On the other hand, as explained in Worthington:
Because competition in business turns on the
relative costs and opportunities faced by
members of the same industry, there is a
potential windfall for competitors to whom
valuable information is released under FOIA.
If those competitors are charged only minimal
FOIA retrieval costs for the information,
rather than the considerable costs of private
reproduction, they may be getting quite a
bargain. Such bargains could easily have
competitive consequences not contemplated as
part of FOIA's principal aim of promoting
openness in government (id., 419-420).
The Court also observed that the reasoning underlying these considerations is
consistent with the policy behind §87(2)(d) to protect businesses from the deleterious
consequences of disclosing confidential commercial information so as to further the state's
economic development efforts and attract business to New York (id.). In applying those
considerations to Encore's request, the Court concluded that the submitting enterprise was
not required to establish actual competitive harm; rather, it was required, in the words of Gulf
and Western Industries v. United States, 615 F.2d 527, 530 (D.C. Cir., 1979) to show "actual
competition and the likelihood of substantial competitive injury" (id., at 421).
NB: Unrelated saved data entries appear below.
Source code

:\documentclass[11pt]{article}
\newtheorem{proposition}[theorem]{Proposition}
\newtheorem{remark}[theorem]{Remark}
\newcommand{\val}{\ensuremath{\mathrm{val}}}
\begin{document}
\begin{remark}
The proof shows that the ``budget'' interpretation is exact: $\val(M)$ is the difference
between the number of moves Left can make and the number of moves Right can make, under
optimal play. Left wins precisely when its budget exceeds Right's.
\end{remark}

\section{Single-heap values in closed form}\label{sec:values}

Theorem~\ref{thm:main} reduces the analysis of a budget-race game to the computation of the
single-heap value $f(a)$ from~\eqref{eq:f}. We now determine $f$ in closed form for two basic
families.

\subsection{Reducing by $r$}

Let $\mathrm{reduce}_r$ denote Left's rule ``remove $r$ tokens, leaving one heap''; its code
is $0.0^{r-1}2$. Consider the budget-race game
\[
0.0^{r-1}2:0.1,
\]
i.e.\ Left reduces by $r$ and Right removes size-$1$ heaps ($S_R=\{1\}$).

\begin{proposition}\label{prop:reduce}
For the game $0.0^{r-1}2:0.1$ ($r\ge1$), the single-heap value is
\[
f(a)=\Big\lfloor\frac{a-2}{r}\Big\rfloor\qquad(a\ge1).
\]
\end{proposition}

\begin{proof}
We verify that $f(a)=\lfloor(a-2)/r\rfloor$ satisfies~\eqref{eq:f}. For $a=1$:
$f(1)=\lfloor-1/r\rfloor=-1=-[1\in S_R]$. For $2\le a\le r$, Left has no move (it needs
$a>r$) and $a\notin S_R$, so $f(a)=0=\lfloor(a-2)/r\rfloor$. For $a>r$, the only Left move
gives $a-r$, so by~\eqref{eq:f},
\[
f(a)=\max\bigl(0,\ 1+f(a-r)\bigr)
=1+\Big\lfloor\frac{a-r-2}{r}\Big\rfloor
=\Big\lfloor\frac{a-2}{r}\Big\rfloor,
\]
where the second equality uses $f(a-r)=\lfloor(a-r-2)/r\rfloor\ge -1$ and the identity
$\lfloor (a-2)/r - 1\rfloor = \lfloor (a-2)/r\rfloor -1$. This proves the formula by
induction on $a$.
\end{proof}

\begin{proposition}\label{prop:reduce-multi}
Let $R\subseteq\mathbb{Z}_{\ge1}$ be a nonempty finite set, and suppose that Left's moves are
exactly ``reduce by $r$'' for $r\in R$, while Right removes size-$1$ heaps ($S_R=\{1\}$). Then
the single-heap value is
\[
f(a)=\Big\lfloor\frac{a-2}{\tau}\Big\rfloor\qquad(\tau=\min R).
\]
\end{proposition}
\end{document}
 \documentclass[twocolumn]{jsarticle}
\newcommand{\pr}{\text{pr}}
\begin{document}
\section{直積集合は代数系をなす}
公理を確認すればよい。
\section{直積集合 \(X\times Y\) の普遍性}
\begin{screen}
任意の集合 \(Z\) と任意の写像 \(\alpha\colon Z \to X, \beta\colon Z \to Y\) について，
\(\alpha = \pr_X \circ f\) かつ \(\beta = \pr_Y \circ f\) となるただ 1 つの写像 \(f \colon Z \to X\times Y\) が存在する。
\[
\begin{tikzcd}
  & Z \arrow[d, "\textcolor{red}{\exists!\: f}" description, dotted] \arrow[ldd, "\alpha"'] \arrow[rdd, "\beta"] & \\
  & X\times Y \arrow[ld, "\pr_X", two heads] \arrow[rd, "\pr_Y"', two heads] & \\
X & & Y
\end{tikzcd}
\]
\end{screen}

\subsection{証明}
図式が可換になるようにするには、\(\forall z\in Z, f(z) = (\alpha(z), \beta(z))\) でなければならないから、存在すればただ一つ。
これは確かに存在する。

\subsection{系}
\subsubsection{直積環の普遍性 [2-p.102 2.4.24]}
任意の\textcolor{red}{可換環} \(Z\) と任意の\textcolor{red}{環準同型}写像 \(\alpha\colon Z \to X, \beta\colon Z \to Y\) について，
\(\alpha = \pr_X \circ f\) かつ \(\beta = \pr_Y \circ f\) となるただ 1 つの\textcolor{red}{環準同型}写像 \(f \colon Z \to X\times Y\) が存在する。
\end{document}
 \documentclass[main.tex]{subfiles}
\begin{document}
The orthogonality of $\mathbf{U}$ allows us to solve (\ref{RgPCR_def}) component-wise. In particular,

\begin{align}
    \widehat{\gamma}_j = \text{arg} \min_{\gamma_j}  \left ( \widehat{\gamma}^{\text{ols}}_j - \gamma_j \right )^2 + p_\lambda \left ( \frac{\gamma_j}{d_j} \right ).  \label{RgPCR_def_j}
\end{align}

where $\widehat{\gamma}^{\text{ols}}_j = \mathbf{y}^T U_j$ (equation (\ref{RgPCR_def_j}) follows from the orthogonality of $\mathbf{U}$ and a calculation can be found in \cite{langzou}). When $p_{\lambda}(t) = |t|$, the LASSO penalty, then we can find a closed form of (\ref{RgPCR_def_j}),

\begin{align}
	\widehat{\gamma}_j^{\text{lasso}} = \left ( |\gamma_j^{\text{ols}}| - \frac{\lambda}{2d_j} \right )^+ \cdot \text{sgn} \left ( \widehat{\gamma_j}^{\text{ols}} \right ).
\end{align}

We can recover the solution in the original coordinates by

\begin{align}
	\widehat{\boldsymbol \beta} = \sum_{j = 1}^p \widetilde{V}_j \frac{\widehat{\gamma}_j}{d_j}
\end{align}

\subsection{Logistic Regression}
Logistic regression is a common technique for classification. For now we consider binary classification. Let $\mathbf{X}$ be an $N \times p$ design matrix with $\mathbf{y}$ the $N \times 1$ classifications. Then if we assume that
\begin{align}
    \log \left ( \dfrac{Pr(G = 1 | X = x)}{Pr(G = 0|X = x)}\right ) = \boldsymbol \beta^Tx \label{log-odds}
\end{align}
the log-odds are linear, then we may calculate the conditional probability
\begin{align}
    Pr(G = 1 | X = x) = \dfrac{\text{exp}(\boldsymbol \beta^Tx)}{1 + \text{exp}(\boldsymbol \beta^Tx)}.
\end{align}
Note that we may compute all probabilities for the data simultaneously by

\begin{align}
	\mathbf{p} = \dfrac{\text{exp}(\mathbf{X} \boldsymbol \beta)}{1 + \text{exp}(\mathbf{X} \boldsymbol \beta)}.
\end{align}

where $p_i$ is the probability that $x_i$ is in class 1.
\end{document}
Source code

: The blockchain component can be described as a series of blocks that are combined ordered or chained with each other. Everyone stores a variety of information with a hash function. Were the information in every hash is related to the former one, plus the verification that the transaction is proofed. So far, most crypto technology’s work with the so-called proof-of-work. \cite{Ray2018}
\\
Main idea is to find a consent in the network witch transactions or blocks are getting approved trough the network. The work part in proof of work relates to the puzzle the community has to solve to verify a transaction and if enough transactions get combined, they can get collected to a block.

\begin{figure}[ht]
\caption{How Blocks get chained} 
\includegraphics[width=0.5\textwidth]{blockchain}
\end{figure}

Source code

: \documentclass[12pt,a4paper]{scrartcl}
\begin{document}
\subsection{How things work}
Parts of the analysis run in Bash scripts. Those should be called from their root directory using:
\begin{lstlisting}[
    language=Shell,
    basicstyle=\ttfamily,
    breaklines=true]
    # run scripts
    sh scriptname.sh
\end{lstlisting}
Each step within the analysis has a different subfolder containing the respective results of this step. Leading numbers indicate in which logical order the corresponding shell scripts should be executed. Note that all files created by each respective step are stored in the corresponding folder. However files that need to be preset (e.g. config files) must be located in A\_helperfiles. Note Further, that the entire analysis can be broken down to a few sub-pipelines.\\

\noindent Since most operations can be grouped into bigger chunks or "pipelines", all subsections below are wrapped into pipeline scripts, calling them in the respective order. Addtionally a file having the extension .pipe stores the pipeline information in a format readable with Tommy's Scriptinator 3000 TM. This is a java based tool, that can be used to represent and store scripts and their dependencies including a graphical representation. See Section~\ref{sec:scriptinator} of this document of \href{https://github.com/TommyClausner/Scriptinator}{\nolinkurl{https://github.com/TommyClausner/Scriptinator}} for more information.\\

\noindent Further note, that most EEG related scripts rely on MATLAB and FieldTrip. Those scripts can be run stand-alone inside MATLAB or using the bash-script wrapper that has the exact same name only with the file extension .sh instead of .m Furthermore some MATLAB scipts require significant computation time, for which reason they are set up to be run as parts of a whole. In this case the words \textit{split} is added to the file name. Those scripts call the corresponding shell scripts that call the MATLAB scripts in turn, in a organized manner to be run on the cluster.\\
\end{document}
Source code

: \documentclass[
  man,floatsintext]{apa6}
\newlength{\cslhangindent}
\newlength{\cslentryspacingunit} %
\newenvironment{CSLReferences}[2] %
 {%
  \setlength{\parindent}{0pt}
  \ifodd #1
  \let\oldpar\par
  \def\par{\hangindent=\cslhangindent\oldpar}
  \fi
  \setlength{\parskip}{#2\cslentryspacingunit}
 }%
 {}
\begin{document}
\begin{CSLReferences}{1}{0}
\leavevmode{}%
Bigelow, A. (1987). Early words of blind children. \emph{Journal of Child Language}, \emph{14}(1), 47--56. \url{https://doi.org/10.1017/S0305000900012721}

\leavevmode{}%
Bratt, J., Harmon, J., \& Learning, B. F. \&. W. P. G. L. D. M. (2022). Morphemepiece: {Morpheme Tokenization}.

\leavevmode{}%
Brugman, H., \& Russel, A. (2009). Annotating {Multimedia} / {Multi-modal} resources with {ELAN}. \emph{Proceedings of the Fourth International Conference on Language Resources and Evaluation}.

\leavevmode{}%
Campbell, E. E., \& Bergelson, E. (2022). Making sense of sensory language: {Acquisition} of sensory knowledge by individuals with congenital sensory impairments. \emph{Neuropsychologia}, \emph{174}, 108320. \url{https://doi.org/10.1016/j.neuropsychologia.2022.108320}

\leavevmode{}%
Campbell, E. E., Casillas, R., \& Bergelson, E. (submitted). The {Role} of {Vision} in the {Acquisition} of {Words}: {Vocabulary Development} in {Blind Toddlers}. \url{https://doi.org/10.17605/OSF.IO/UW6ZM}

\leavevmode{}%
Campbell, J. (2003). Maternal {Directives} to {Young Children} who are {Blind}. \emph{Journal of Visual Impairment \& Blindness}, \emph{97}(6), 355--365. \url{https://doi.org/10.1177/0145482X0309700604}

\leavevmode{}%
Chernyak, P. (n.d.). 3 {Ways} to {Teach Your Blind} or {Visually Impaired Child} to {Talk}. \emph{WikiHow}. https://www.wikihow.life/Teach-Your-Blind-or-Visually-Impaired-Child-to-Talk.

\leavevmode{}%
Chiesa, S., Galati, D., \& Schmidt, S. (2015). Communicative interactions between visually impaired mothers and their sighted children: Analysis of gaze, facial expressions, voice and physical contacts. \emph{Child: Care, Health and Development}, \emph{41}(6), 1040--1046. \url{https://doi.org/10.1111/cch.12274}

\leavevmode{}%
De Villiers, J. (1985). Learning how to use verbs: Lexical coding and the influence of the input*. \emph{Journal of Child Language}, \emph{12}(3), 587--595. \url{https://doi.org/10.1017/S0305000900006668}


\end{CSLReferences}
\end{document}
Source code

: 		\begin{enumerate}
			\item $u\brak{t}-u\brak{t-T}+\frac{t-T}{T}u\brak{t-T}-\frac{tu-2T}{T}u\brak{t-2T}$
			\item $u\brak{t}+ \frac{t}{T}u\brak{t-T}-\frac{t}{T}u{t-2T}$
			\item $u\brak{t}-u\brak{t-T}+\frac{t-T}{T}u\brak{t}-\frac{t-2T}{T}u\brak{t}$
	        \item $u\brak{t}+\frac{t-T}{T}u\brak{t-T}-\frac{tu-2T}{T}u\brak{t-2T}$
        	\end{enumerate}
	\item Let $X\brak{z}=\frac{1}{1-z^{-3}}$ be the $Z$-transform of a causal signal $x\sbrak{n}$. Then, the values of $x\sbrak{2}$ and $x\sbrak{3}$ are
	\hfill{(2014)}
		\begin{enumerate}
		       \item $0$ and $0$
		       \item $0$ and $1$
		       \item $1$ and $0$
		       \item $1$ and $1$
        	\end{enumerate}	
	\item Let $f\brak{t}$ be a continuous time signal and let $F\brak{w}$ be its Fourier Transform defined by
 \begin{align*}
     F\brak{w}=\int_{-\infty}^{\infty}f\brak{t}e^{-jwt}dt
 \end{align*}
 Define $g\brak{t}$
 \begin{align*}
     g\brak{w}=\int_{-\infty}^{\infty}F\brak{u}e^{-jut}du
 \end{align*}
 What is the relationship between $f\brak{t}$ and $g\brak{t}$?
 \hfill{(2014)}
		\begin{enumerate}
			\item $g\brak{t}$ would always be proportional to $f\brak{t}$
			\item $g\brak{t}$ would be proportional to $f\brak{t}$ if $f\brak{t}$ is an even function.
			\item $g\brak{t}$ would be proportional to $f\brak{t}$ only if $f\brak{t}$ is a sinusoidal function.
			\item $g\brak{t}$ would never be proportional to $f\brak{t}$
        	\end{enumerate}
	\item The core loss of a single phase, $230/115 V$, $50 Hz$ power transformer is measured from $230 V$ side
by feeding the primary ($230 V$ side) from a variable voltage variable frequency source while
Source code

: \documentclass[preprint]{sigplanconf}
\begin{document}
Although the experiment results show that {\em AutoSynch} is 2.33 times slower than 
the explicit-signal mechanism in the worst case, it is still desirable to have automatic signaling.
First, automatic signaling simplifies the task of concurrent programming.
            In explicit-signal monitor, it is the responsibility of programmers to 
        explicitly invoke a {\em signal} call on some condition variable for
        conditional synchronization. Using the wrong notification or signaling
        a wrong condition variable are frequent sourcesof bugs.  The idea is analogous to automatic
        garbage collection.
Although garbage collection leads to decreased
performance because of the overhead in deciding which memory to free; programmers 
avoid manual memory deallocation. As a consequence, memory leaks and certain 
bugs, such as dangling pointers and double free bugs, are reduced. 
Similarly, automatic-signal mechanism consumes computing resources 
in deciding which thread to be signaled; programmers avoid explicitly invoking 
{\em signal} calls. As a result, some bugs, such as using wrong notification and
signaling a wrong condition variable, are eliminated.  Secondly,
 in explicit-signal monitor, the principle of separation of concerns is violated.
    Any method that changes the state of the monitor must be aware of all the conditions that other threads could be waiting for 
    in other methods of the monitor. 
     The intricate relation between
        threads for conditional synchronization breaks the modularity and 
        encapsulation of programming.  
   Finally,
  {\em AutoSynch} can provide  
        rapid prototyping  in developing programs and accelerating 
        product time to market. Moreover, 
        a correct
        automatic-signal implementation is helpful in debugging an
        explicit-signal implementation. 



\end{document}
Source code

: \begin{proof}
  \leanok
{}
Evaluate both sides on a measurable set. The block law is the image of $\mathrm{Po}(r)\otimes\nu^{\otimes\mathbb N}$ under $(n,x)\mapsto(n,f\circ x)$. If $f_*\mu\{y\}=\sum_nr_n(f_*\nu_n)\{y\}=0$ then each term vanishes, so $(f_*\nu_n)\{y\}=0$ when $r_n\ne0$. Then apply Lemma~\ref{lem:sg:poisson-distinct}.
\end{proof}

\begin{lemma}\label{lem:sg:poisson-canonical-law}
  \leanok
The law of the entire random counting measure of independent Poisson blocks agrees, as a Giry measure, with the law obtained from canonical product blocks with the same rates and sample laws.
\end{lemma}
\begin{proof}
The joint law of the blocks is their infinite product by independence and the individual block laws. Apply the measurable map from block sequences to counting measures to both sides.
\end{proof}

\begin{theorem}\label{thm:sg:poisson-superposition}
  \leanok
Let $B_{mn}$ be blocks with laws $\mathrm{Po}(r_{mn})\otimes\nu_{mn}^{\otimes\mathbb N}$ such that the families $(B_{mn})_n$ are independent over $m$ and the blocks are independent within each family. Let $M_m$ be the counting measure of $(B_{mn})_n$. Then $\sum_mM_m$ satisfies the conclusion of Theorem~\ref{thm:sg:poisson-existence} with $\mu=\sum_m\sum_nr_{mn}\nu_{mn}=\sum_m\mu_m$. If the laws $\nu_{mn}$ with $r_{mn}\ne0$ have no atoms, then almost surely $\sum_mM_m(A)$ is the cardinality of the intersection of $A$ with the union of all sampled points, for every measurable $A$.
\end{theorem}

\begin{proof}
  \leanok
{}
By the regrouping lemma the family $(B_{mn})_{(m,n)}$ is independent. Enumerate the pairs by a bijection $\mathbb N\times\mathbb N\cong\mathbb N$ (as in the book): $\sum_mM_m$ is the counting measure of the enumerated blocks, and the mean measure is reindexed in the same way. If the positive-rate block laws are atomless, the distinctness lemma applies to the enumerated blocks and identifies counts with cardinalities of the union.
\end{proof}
I do not have sufficient knowledge to suggest that §87(2)(d) would or would not be
applicable, but it appears that certain of your contentions may be accurate, i.e., that NIMO
may not be competing locally with generators of electrical power or with owners of real
property. However, a representative of ORPS has indicated that the ability of that agency to
function effectively on behalf of the public might be damaged if it could not obtain the record
or the kind of record at issue. As indicated by the Court of Appeals, commercial information
might properly be withheld if disclosure "would impair the government's ability to obtain
necessary information in the future." The extent to which that would be so is unknown to me.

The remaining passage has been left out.